Sarcopenia leads to diminished muscle strength, increasing the risk of falls and injuries, with muscle mass typically decreasing by 15-30% each decade after the age of 50. Research has shown that metabolic dysfunction in skeletal muscle plays a critical role in sarcopenia development, further emphasizing the need to explore metabolic pathways to slow its progression.
The study highlights how impaired BCAA metabolism in muscles contributes to muscle atrophy. BCAAs, essential for muscle energy during exercise, accumulate in the muscles when their breakdown process is disrupted. This accumulation, along with its byproducts, interferes with muscle growth regulation, exacerbating muscle wasting. As a result, targeting BCAA metabolism could become a key strategy to delay sarcopenia’s onset.
The research involved 60 individuals aged 65 and older who required knee replacement surgery. The participants were categorized into three groups: healthy (HA), possible sarcopenia (PS), and obvious sarcopenia (S). Using advanced techniques like computed tomography and bioelectrical impedance, muscle mass and strength were assessed. The findings revealed that patients with sarcopenia showed significantly reduced muscle mass and strength, along with a notable decline in plasma albumin levels, compared to the healthy group.

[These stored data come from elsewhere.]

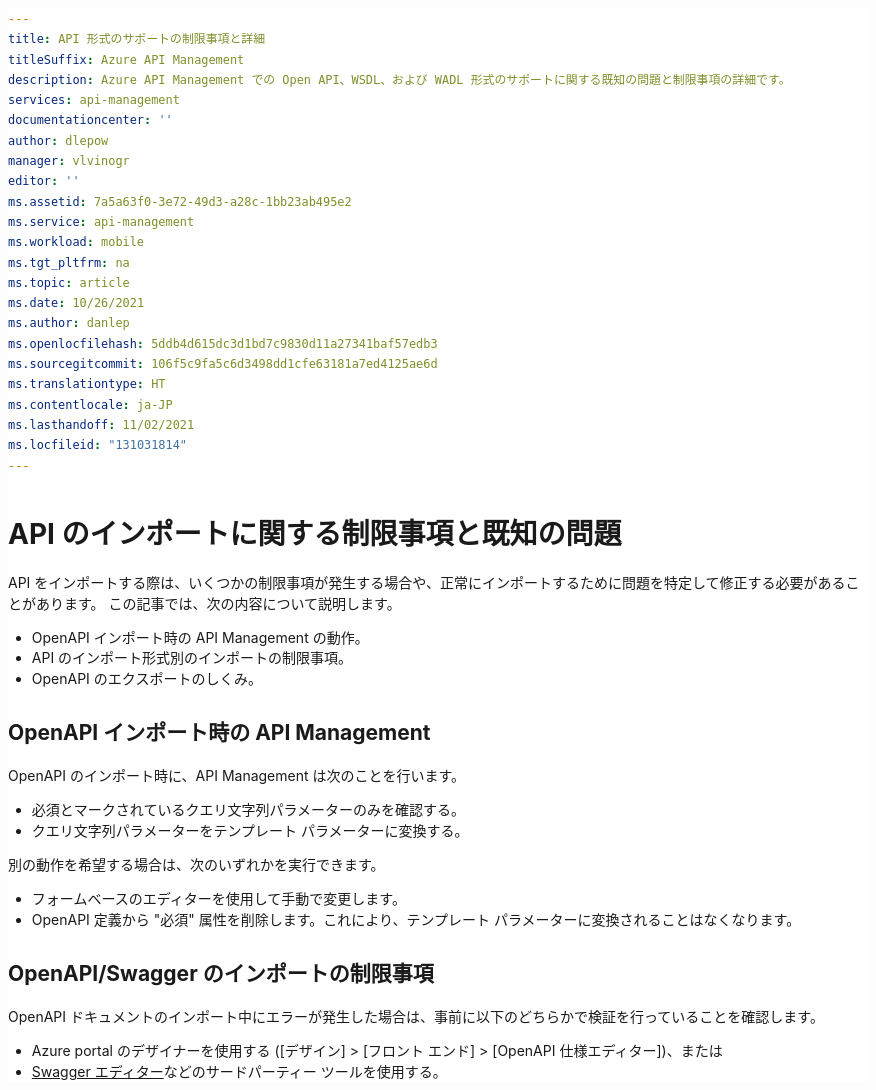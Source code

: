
 ```yaml
---
title: API 形式のサポートの制限事項と詳細
titleSuffix: Azure API Management
description: Azure API Management での Open API、WSDL、および WADL 形式のサポートに関する既知の問題と制限事項の詳細です。
services: api-management
documentationcenter: ''
author: dlepow
manager: vlvinogr
editor: ''
ms.assetid: 7a5a63f0-3e72-49d3-a28c-1bb23ab495e2
ms.service: api-management
ms.workload: mobile
ms.tgt_pltfrm: na
ms.topic: article
ms.date: 10/26/2021
ms.author: danlep
ms.openlocfilehash: 5ddb4d615dc3d1bd7c9830d11a27341baf57edb3
ms.sourcegitcommit: 106f5c9fa5c6d3498dd1cfe63181a7ed4125ae6d
ms.translationtype: HT
ms.contentlocale: ja-JP
ms.lasthandoff: 11/02/2021
ms.locfileid: "131031814"
---
```

# <a name="api-import-restrictions-and-known-issues"></a>API のインポートに関する制限事項と既知の問題

API をインポートする際は、いくつかの制限事項が発生する場合や、正常にインポートするために問題を特定して修正する必要があることがあります。 この記事では、次の内容について説明します。
* OpenAPI インポート時の API Management の動作。 
* API のインポート形式別のインポートの制限事項。 
* OpenAPI のエクスポートのしくみ。

## <a name="api-management-during-openapi-import"></a>OpenAPI インポート時の API Management

OpenAPI のインポート時に、API Management は次のことを行います。
* 必須とマークされているクエリ文字列パラメーターのみを確認する。
* クエリ文字列パラメーターをテンプレート パラメーターに変換する。 

別の動作を希望する場合は、次のいずれかを実行できます。 
* フォームベースのエディターを使用して手動で変更します。 
* OpenAPI 定義から "必須" 属性を削除します。これにより、テンプレート パラメーターに変換されることはなくなります。

## <a name="openapiswagger-import-limitations"></a><a name="open-api"> </a>OpenAPI/Swagger のインポートの制限事項

OpenAPI ドキュメントのインポート中にエラーが発生した場合は、事前に以下のどちらかで検証を行っていることを確認します。
* Azure portal のデザイナーを使用する ([デザイン] > [フロント エンド] > [OpenAPI 仕様エディター])、または 
* <a href="https://editor.swagger.io">Swagger エディター</a>などのサードパーティー ツールを使用する。
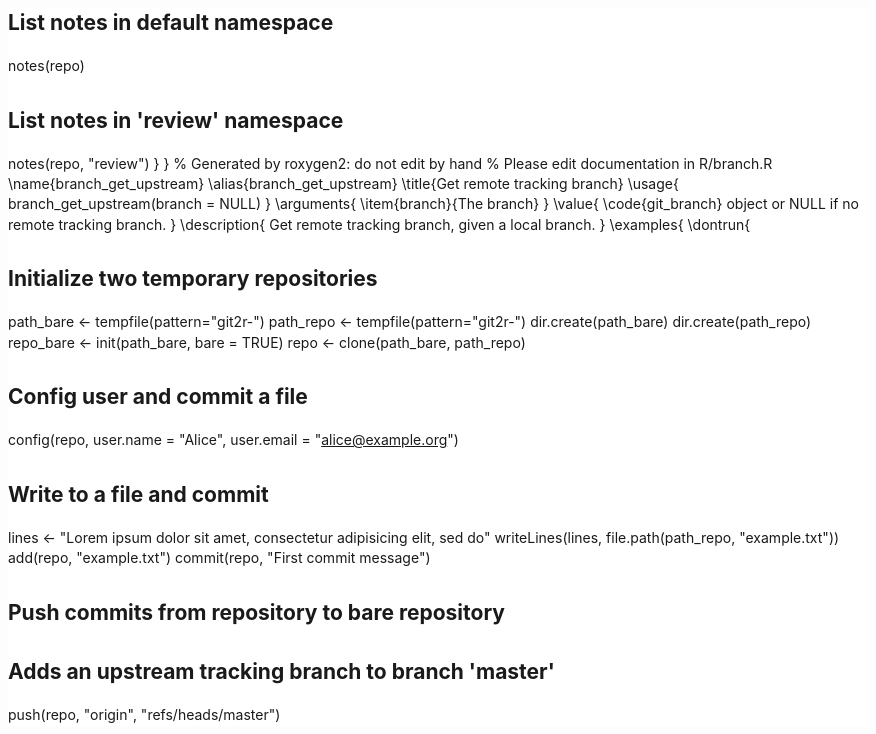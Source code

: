 ## List notes in default namespace
notes(repo)

## List notes in 'review' namespace
notes(repo, "review")
}
}
% Generated by roxygen2: do not edit by hand
% Please edit documentation in R/branch.R
\name{branch_get_upstream}
\alias{branch_get_upstream}
\title{Get remote tracking branch}
\usage{
branch_get_upstream(branch = NULL)
}
\arguments{
\item{branch}{The branch}
}
\value{
\code{git_branch} object or NULL if no remote tracking
    branch.
}
\description{
Get remote tracking branch, given a local branch.
}
\examples{
\dontrun{
## Initialize two temporary repositories
path_bare <- tempfile(pattern="git2r-")
path_repo <- tempfile(pattern="git2r-")
dir.create(path_bare)
dir.create(path_repo)
repo_bare <- init(path_bare, bare = TRUE)
repo <- clone(path_bare, path_repo)

## Config user and commit a file
config(repo, user.name = "Alice", user.email = "alice@example.org")

## Write to a file and commit
lines <- "Lorem ipsum dolor sit amet, consectetur adipisicing elit, sed do"
writeLines(lines, file.path(path_repo, "example.txt"))
add(repo, "example.txt")
commit(repo, "First commit message")

## Push commits from repository to bare repository
## Adds an upstream tracking branch to branch 'master'
push(repo, "origin", "refs/heads/master")
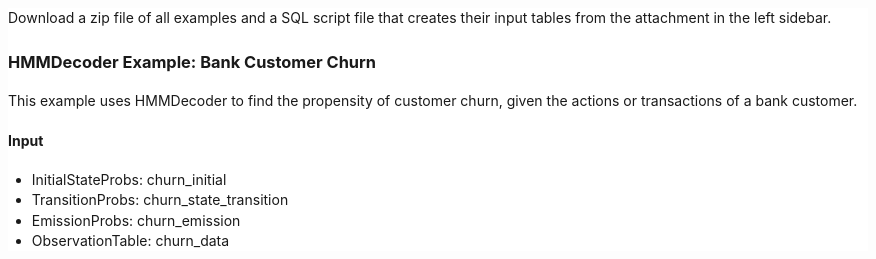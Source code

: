 <p class="p">Download a zip file of all examples and a SQL script file that creates their input tables from the attachment in the left sidebar.</p></div></div></div><div class="topic reference nested2" aria-labelledby="ariaid-title10" topicindex="10" topicid="fge1531927867768" xml:lang="en-us" lang="en-us" id="fge1531927867768">
<h3 class="title topictitle3" id="ariaid-title10">HMMDecoder Example: Bank Customer Churn</h3><div class="body refbody"><div class="section" id="fge1531927867768__section_hz1_yqf_n2b">
<p class="p">This example uses HMMDecoder to find the propensity of customer churn, given the actions or transactions of a bank customer.</p></div><div class="section" id="fge1531927867768__section_ahc_tnf_n2b">
<h4 class="title sectiontitle">Input</h4>
<ul class="ul" id="fge1531927867768__ul_w15_vk3_4db">
<li class="li">InitialStateProbs: churn_initial</li>
<li class="li">TransitionProbs: churn_state_transition</li>
<li class="li">EmissionProbs: churn_emission</li>
<li class="li">ObservationTable: churn_data</li></ul>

Moreover, the study found suppressed expression of key genes involved in BCAA metabolism, particularly BCAT2 and BCKDHB enzymes. These enzymes are responsible for breaking down BCAAs. In sarcopenic patients, this genetic suppression led to BCAA buildup in muscles, disrupting normal muscle repair and growth mechanisms. In parallel, experiments on mice demonstrated similar metabolic disruptions, where impaired BCAA catabolism led to muscle atrophy and hindered recovery due to disturbed mTOR signaling pathways.
This study suggests that restoring proper BCAA metabolism could be an effective therapeutic strategy to combat sarcopenia. Enhancing BCAA catabolism in aging individuals may help preserve muscle mass and improve muscle function, thus improving their overall quality of life. The research marks an exciting step toward novel treatments to address sarcopenia and its debilitating effects in older populations.